His rasping breath echoed back from the canvas. ‘I thought I told you not to talk.’

‘I’ve a queue.’

So much for nearly there. His cock was already wilting. He struggled to his feet, sore head brushing against the ceiling of the tent. She was one of the cleaner ones, but still the air had a cloying feel. Too much sweat and breath, and other things, inadequately smothered by cheap flower-water. He wondered how many other men had already been through here tonight, how many more would come through. He wondered if they pretended they were somewhere else, she was someone else. Does she pretend that we are someone else? Does she care? Does she hate us? Or are we a procession of clocks to be wound, carrots to be peeled, cows to be milked?

She had her back to him, shrugging her dress on so she could shrug it off again. He felt as if he was suffocating.
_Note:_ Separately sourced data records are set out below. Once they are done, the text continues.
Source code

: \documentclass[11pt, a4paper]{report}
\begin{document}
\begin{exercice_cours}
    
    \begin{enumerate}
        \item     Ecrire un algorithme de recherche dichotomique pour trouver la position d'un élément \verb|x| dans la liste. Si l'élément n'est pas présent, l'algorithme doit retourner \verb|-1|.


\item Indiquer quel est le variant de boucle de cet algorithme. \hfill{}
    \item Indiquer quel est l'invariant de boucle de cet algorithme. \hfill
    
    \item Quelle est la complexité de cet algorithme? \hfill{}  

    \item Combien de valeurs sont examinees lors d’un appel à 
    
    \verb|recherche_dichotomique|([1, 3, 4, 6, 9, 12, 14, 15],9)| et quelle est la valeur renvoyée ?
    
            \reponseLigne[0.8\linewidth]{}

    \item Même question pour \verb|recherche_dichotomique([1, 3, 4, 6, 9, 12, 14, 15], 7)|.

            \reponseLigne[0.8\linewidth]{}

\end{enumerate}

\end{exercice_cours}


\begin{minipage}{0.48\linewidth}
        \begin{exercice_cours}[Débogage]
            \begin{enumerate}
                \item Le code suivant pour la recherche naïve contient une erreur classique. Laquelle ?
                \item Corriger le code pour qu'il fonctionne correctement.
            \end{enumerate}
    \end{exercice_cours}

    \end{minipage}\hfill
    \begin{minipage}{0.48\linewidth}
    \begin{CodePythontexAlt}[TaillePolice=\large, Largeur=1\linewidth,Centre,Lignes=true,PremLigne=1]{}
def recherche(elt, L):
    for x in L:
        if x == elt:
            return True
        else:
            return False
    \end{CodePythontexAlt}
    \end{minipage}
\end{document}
He dragged his trousers up and fumbled his belt shut. He tossed coins on a wooden box without counting, tore his way out through the flap into the night and stood there, eyes closed, breathing the damp air and swearing never to do this again. Again.

One of the pimps stood outside, apparently unbothered by the water gently dripping from the brim of his hat, with that knowing and slightly threatening smile they have to wear like uniforms. ‘Everything to your liking?’
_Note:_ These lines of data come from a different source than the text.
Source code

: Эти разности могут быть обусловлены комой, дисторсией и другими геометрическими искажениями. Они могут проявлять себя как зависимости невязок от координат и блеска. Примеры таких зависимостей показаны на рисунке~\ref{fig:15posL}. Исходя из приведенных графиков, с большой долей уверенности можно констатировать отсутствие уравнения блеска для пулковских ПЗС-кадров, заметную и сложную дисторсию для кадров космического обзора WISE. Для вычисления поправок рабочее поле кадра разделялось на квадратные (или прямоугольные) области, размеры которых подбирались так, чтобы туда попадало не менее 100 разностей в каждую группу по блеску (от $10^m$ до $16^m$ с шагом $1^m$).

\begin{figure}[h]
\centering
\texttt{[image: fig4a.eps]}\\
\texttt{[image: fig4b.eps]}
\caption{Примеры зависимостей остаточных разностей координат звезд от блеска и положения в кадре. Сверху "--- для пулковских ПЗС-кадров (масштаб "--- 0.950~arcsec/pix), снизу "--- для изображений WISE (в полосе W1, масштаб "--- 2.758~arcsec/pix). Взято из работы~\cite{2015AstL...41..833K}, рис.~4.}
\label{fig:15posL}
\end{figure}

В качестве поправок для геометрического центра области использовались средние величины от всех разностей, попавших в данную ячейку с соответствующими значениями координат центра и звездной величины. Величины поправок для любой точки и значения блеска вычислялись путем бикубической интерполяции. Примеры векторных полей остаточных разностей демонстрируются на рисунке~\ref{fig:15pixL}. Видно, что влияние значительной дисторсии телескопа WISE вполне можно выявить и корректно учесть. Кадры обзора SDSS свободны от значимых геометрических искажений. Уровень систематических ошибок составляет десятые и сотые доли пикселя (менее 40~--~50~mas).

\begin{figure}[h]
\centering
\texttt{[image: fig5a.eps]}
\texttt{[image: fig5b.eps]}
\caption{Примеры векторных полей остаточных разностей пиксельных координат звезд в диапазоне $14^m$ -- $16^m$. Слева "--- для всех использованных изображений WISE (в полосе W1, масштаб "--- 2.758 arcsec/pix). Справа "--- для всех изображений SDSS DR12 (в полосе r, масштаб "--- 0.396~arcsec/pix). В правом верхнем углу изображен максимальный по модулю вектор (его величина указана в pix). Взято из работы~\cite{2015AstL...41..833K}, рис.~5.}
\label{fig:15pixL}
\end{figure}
My liking? I seem unable even to come in the allotted time. Most men are capable of that level of social interaction, at least, if no other, are they not? What am I, that I must debase and ruin even the one decent emotion I have? If one can call an entirely unhealthy obsession with another man’s wife decent. I don’t suppose one can. Well, probably he could.

Gorst looked at the man. Really looked, right in his eyes. Through that empty smile to the greed, and ruthlessness, and limitless boredom behind.

My liking? Shall I guffaw, and hug you like a brother? Hug you and hug you and twist your head all the way around, and your stupid fucking hat with it? If I beat your face until it has no bones in it, if I crush your scrawny throat with my hands, will that be a loss to the world, do you think? Will anyone even notice? Would I even notice? Would it be an evil deed, or a good? One less worm to get fat burrowing through the shit of the king’s glorious army?

Gorst’s mask must have slipped for a moment, or perhaps the man was more attuned by years of practice to hints of violence in a face than the cultured members of Jalenhorm’s staff and Kroy’s headquarters. His eyes narrowed and he took a cautious step back, one hand straying towards his belt.

Gorst found himself hoping the man would pull out a blade, excitement flaring briefly at the thought of seeing steel. Is that all that excites me now? Death? Facing it and causing it? Did he even feel the slightest renewed stirring in his sore groin at the possibility of violence? But the pimp only stood there, watching.

‘Everything is fine.’ And Gorst trudged past, boots squelching in the muck, away between the tents and into the mad carnival that sprang up behind the lines, as if by magic, whenever the army stopped for more than a couple of hours together. As full of bustle and variety as any market of the Thousand Isles, as full of blinding colour and choking fragrance as any Dagoskan bazaar, every need, taste or whim catered for a dozen times over.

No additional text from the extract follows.